Please stay on topic. In that court ruling there is no mention about the fact that foreign RoC should not be treated as such by CRA anyway. I verified with CRA and they confirmed to me that foreign RoC should be treated the same way as Canadian RoC, because this is simply return of invested capital. And as I said, Questrade already confirmed to me that they made a mistake.


----------



## andrewf (Mar 1, 2010)

No, that case is exactly what you asked about. 

Here is the ruling:



> [1] Hellmut Schmidt appeals the reassessment of his 2009 taxation year. The issue concerns the tax treatment of certain investment income received by the Appellant from RBC Dominion Securities Inc. (“RBC Dominion”).
> 
> [2] It is the Appellant’s position that the investment income consists of income, taxable capital gains and a return of capital.
> 
> ...


----------



## andrewf (Mar 1, 2010)

I will also point out that nothing CRA or Questrade say is binding. What matters is the case law.


----------



## kreyszig (Jan 16, 2013)

The rulling basically says that one has to stick to the amounts reported on the tax slips and cannot get the information from the web, it has nothing to do with the fact that foreign RoCs should not be considered the same way as Canadian RoCs... What this person should have done is to get his tax slip amended by his broker.


----------



## Charlie (May 20, 2011)

changing the T5 should be easy. adjusting the withholding will be hard -- they've already sent that money to the gov't. Possibly that's the hold up.

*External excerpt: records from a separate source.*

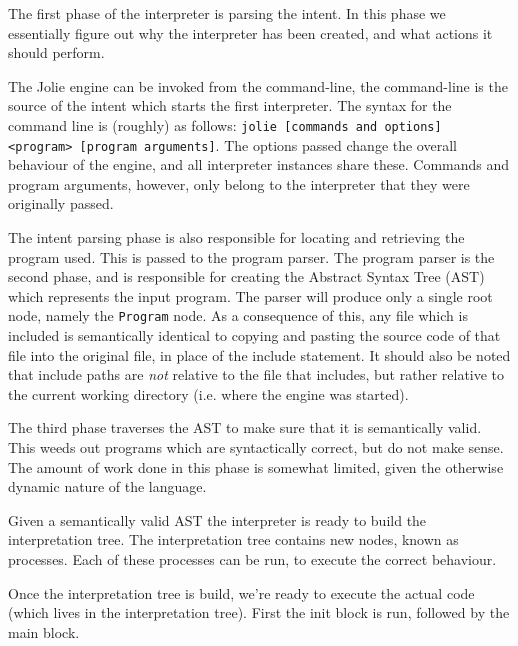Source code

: The first phase of the interpreter is parsing the intent. In this phase we
essentially figure out why the interpreter has been created, and what actions
it should perform.

The Jolie engine can be invoked from the command-line, the command-line is the
source of the intent which starts the first interpreter. The syntax for the
command line is (roughly) as follows: \texttt{jolie [commands and
options] <program> [program arguments]}. The options passed change the
overall behaviour of the engine, and all interpreter instances share these.
Commands and program arguments, however, only belong to the interpreter that
they were originally passed.

The intent parsing phase is also responsible for locating and retrieving the
program used. This is passed to the program parser. The program parser is the
second phase, and is responsible for creating the Abstract Syntax Tree (AST)
which represents the input program. The parser will produce only a single root
node, namely the \verb!Program! node. As a consequence of this, any file which
is included is semantically identical to copying and pasting the source code of
that file into the original file, in place of the include statement. It should
also be noted that include paths are \emph{not} relative to the file that
includes, but rather relative to the current working directory (i.e. where the
engine was started).

The third phase traverses the AST to make sure that it is semantically valid.
This weeds out programs which are syntactically correct, but do not make sense.
The amount of work done in this phase is somewhat limited, given the otherwise
dynamic nature of the language.

Given a semantically valid AST the interpreter is ready to build the
interpretation tree. The interpretation tree contains new nodes, known as
processes. Each of these processes can be run, to execute the correct
behaviour.

Once the interpretation tree is build, we're ready to execute the actual code
(which lives in the interpretation tree). First the init block is run, followed
by the main block.
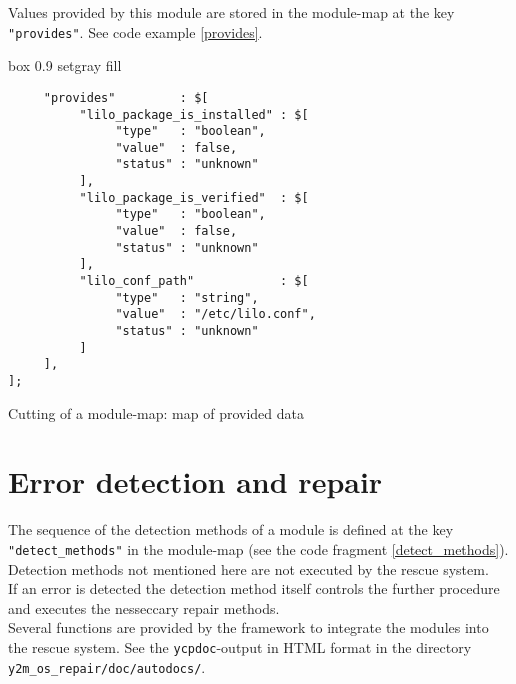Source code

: Values provided by this module are stored in the module-map at the key
\verb+"provides"+. See code example \ref{provides}.

\begin{program}[h!]
\begin{boxitpara}{box 0.9 setgray fill}
{\footnotesize \begin{verbatim}
     "provides"         : $[
          "lilo_package_is_installed" : $[
               "type"   : "boolean",
               "value"  : false,
               "status" : "unknown"
          ],
          "lilo_package_is_verified"  : $[
               "type"   : "boolean",
               "value"  : false,
               "status" : "unknown"
          ],
          "lilo_conf_path"            : $[
               "type"   : "string",
               "value"  : "/etc/lilo.conf",
               "status" : "unknown"
          ]
     ],
];
\end{verbatim}}
\end{boxitpara}
\caption{Cutting of a module-map: map of provided data}
\label{provides}
\end{program}

\section{Error detection and repair}
The sequence of the detection methods of a module is defined 
at the key \verb+"detect_methods"+ in the module-map (see the code
fragment \ref{detect_methods}). Detection methods not
mentioned here are not executed by the rescue system.\\

If an error is detected the detection method itself controls the further
procedure and executes the nesseccary repair methods.\\

Several functions are provided by the framework to integrate the modules
into the rescue system. See the {\tt ycpdoc}-output in HTML format in the
directory {\tt y2m\_os\_repair/doc/autodocs/}.
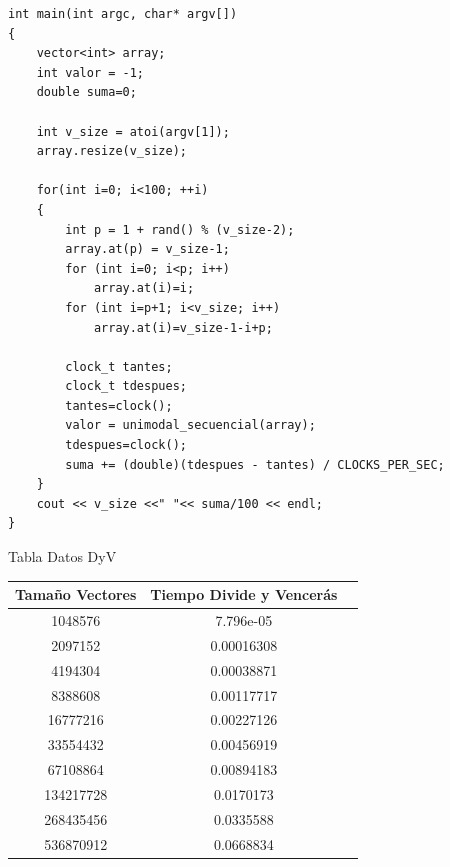 \documentclass[12pt]{beamer}
\begin{document}
\begin{frame}[fragile]
	\begin{lstlisting}
int main(int argc, char* argv[])
{
	vector<int> array;
  	int valor = -1;
	double suma=0;

  	int v_size = atoi(argv[1]);
  	array.resize(v_size);

	for(int i=0; i<100; ++i)
	{
		int p = 1 + rand() % (v_size-2);
  		array.at(p) = v_size-1;
  		for (int i=0; i<p; i++)
  			array.at(i)=i;
  		for (int i=p+1; i<v_size; i++)
  			array.at(i)=v_size-1-i+p;

  		clock_t tantes;
  		clock_t tdespues;
  		tantes=clock();
  		valor = unimodal_secuencial(array);
  		tdespues=clock();
		suma += (double)(tdespues - tantes) / CLOCKS_PER_SEC;
	}
  	cout << v_size <<" "<< suma/100 << endl;
}
	\end{lstlisting}

\end{frame}

\begin{frame}{Tabla Datos DyV}
\begin{tabular}{|c|c|c|}
\hline 
Tamaño Vectores & Tiempo Divide y Vencerás \\ 
\hline 
1048576 & 7.796e-05 \\ 
\hline 
2097152 & 0.00016308  \\ 
\hline 
4194304 & 0.00038871  \\ 
\hline 
8388608 & 0.00117717  \\ 
\hline 
16777216 & 0.00227126  \\ 
\hline 
33554432 & 0.00456919  \\ 
\hline 
67108864 & 0.00894183  \\ 
\hline 
134217728 & 0.0170173  \\ 
\hline 
268435456 & 0.0335588 \\ 
\hline 
536870912 & 0.0668834 \\ 
\hline 
\end{tabular} 

\end{frame}
\end{document}
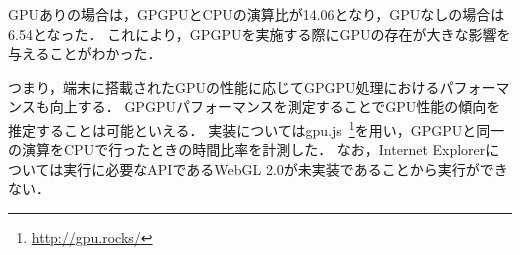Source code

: GPUありの場合は，GPGPUとCPUの演算比が14.06となり，GPUなしの場合は6.54となった．
これにより，GPGPUを実施する際にGPUの存在が大きな影響を与えることがわかった．

つまり，端末に搭載されたGPUの性能に応じてGPGPU処理におけるパフォーマンスも向上する．
GPGPUパフォーマンスを測定することでGPU性能の傾向を推定することは可能といえる．
実装についてはgpu.js~\footnote{\url{http://gpu.rocks/}}を用い，GPGPUと同一の演算をCPUで行ったときの時間比率を計測した．
なお，Internet Explorerについては実行に必要なAPIであるWebGL 2.0が未実装であることから実行ができない．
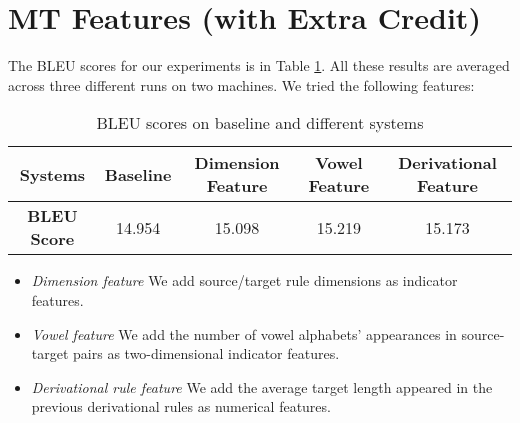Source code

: \documentclass[letterpaper]{article}
\begin{document}
\section{MT Features (with Extra Credit)}
The BLEU scores for our experiments is in Table \ref{tab:bleu}. All these results are averaged across three different runs on two machines. We tried the following features:
\begin{table}
\begin{center}
\begin{tabular}{c|c|c|c|c}
\hline
\textbf{Systems} & Baseline & Dimension Feature & Vowel Feature & Derivational Feature \\
\hline
\textbf{BLEU Score} & 14.954 & 15.098 & 15.219 & 15.173 \\
\hline
\end{tabular}
\caption{BLEU scores on baseline and different systems}\label{tab:bleu}
\end{center}
\end{table}
\begin{itemize}
\item \textit{Dimension feature} We add source/target rule dimensions as indicator features.
\item \textit{Vowel feature} We add the number of vowel alphabets' appearances in source-target pairs as two-dimensional indicator features.
\item \textit{Derivational rule feature} We add the average target length appeared in the previous derivational rules as numerical features.
\end{itemize}




\end{document}
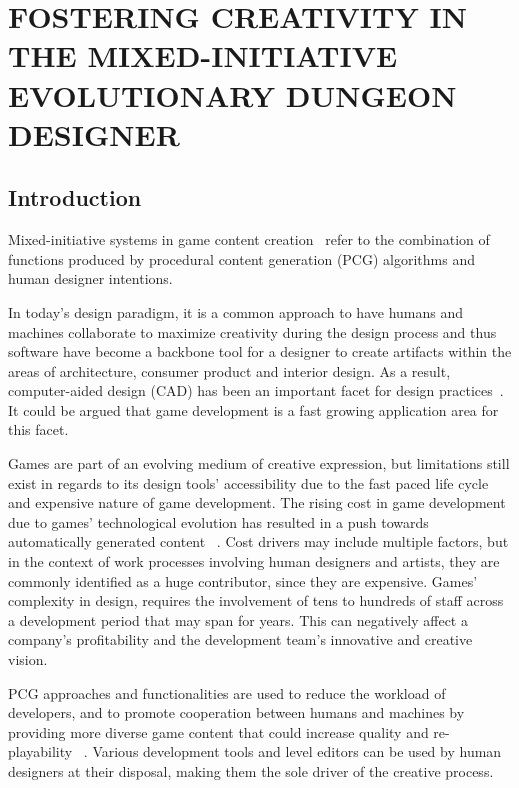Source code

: \section*{FOSTERING CREATIVITY IN THE MIXED-INITIATIVE EVOLUTIONARY DUNGEON DESIGNER}

\subsection{Introduction} 

Mixed-initiative systems in game content creation~ refer to the combination of functions produced by procedural content generation (PCG) algorithms and human designer intentions. 

In today's design paradigm, it is a common approach to have humans and machines collaborate to maximize creativity during the design process and thus software have become a backbone tool for a designer to create artifacts within the areas of architecture, consumer product and interior design. As a result, computer-aided design (CAD) has been an important facet for design practices~. It could be argued that game development is a fast growing application area for this facet.

Games are part of an evolving medium of creative expression, but limitations still exist in regards to its design tools’ accessibility due to the fast paced life cycle and expensive nature of game development. The rising cost in game development due to games’ technological evolution has resulted in a push towards automatically generated content ~. Cost drivers may include multiple factors, but in the context of work processes involving human designers and artists, they are commonly identified as a huge contributor, since they are expensive. Games' complexity in design, requires the involvement of tens to hundreds of staff across a development period that may span for years. This can negatively affect a company’s profitability and the development team’s innovative and creative vision. 

PCG approaches and functionalities are used to reduce the workload of developers, and to promote cooperation between humans and machines by providing more diverse game content that could increase quality and re-playability ~. Various development tools and level editors can be used by human designers at their disposal, making them the sole driver of the creative process.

You should call again and have a person to talk to and see if they'll give you date for the new slip. If they can't hit April 30 you'll have to file with what you have and amend later.

But from what you've posted it seems they've agreed to amend (unless the person you spoke with gets overruled by someone more senior). Good luck.


----------



## andrewf (Mar 1, 2010)

Good luck and let us know whether you get the revised T5. This is definitely not standard procedure for Questrade, so I would not be surprised if it gets held up for a while.


----------



## kreyszig (Jan 16, 2013)

So I had not given an update regarding this. Questrade gave me a T5 special, with the proper information about withholding tax, i.e. with no withholding tax for return of capital. I then used this information to fill my tax report. So Questrade can handle withholding taxes on RoC properly.


----------



## andrewf (Mar 1, 2010)

Did they make any comment about doing this in the future? Will you have to make the same request every year?


----------